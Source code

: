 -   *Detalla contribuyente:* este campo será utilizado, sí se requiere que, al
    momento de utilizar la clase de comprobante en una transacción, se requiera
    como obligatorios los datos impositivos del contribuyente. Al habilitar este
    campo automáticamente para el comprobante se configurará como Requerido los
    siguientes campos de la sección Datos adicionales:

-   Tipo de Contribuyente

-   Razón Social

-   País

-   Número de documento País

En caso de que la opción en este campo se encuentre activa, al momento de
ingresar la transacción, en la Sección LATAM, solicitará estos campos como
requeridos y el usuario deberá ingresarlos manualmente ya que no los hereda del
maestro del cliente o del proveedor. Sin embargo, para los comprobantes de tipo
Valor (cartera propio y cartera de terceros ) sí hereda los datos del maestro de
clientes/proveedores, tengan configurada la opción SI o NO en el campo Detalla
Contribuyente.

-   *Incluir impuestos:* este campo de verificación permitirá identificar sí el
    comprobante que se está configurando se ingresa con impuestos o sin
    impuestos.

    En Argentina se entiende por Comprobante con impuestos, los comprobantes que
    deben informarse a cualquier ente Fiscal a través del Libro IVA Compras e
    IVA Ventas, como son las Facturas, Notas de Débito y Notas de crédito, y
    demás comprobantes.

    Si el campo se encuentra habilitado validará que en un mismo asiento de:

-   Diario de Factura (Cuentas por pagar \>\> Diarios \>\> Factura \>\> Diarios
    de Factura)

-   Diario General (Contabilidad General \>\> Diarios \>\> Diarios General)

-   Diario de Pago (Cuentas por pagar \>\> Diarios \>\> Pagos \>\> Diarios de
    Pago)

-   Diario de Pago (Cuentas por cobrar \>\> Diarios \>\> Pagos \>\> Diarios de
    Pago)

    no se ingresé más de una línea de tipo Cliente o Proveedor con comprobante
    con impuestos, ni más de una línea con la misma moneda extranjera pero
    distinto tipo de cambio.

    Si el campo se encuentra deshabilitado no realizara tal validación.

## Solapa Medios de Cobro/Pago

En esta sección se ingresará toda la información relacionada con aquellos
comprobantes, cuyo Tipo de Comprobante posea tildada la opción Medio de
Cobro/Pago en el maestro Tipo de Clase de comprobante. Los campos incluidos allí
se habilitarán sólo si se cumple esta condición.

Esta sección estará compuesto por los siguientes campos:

▶ TASK REQUIREMENTS: For the material above, reproduce exactly the lines from the line with "de documento País" to the line with "En esta sección", inclusive, and exclude all others.

▶ EXERCISE ANSWER:
-   Número de documento País

En caso de que la opción en este campo se encuentre activa, al momento de
ingresar la transacción, en la Sección LATAM, solicitará estos campos como
requeridos y el usuario deberá ingresarlos manualmente ya que no los hereda del
maestro del cliente o del proveedor. Sin embargo, para los comprobantes de tipo
Valor (cartera propio y cartera de terceros ) sí hereda los datos del maestro de
clientes/proveedores, tengan configurada la opción SI o NO en el campo Detalla
Contribuyente.

-   *Incluir impuestos:* este campo de verificación permitirá identificar sí el
    comprobante que se está configurando se ingresa con impuestos o sin
    impuestos.

    En Argentina se entiende por Comprobante con impuestos, los comprobantes que
    deben informarse a cualquier ente Fiscal a través del Libro IVA Compras e
    IVA Ventas, como son las Facturas, Notas de Débito y Notas de crédito, y
    demás comprobantes.

    Si el campo se encuentra habilitado validará que en un mismo asiento de:

-   Diario de Factura (Cuentas por pagar \>\> Diarios \>\> Factura \>\> Diarios
    de Factura)

-   Diario General (Contabilidad General \>\> Diarios \>\> Diarios General)

-   Diario de Pago (Cuentas por pagar \>\> Diarios \>\> Pagos \>\> Diarios de
    Pago)

-   Diario de Pago (Cuentas por cobrar \>\> Diarios \>\> Pagos \>\> Diarios de
    Pago)

    no se ingresé más de una línea de tipo Cliente o Proveedor con comprobante
    con impuestos, ni más de una línea con la misma moneda extranjera pero
    distinto tipo de cambio.

    Si el campo se encuentra deshabilitado no realizara tal validación.

## Solapa Medios de Cobro/Pago

En esta sección se ingresará toda la información relacionada con aquellos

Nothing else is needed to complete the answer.